___ Provided data ___

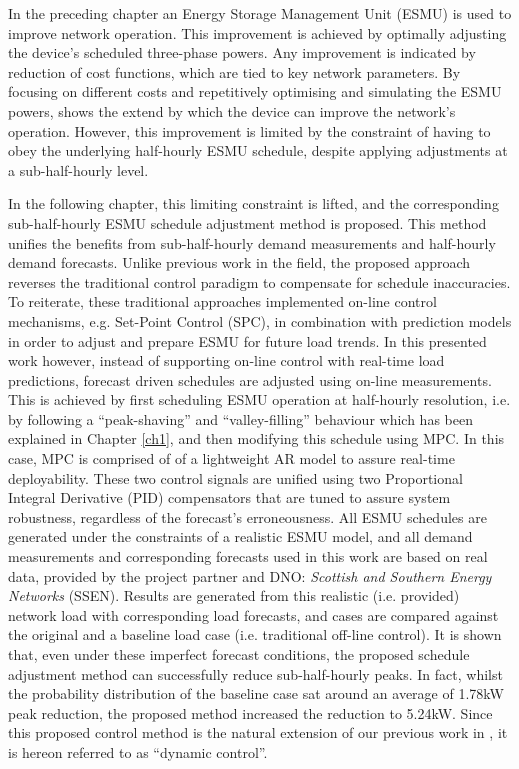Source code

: 

In the preceding chapter an Energy Storage Management Unit (ESMU) is used to improve network operation.
This improvement is achieved by optimally adjusting the device's scheduled three-phase powers.
Any improvement is indicated by reduction of cost functions, which are tied to key network parameters.
By focusing on different costs and repetitively optimising and simulating the ESMU powers, shows the extend by which the device can improve the network's operation.
However, this improvement is limited by the constraint of having to obey the underlying half-hourly ESMU schedule, despite applying adjustments at a sub-half-hourly level.

In the following chapter, this limiting constraint is lifted, and the corresponding sub-half-hourly ESMU schedule adjustment method is proposed.
This method unifies the benefits from sub-half-hourly demand measurements and half-hourly demand forecasts.
Unlike previous work in the field, the proposed approach reverses the traditional control paradigm to compensate for schedule inaccuracies.
To reiterate, these traditional approaches implemented on-line control mechanisms, e.g. Set-Point Control (SPC), in combination with prediction models in order to adjust and prepare ESMU for future load trends.
In this presented work however, instead of supporting on-line control with real-time load predictions, forecast driven schedules are adjusted using on-line measurements.
This is achieved by first scheduling ESMU operation at half-hourly resolution, i.e. by following a ``peak-shaving'' and ``valley-filling'' behaviour which has been explained in Chapter \ref{ch1}, and then modifying this schedule using MPC.
In this case, MPC is comprised of of a lightweight AR model to assure real-time deployability.
These two control signals are unified using two Proportional Integral Derivative (PID) compensators that are tuned to assure system robustness, regardless of the forecast's erroneousness.
All ESMU schedules are generated under the constraints of a realistic ESMU model, and all demand measurements and corresponding forecasts used in this work are based on real data, provided by the project partner and DNO: \textit{Scottish and Southern Energy Networks} (SSEN).
Results are generated from this realistic (i.e. provided) network load with corresponding load forecasts, and cases are compared against the original and a baseline load case (i.e. traditional off-line control).
It is shown that, even under these imperfect forecast conditions, the proposed schedule adjustment method can successfully reduce sub-half-hourly peaks.
In fact, whilst the probability distribution of the baseline case sat around an average of 1.78kW peak reduction, the proposed method increased the reduction to 5.24kW.
Since this proposed control method is the natural extension of our previous work in \cite{Zangs2016}, it is hereon referred to as ``dynamic control''.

___

## To do
From the line containing "In fact, whilst" to the last line of the material, please quote every line exactly and only those.

## Your response
In fact, whilst the probability distribution of the baseline case sat around an average of 1.78kW peak reduction, the proposed method increased the reduction to 5.24kW.
Since this proposed control method is the natural extension of our previous work in \cite{Zangs2016}, it is hereon referred to as ``dynamic control''.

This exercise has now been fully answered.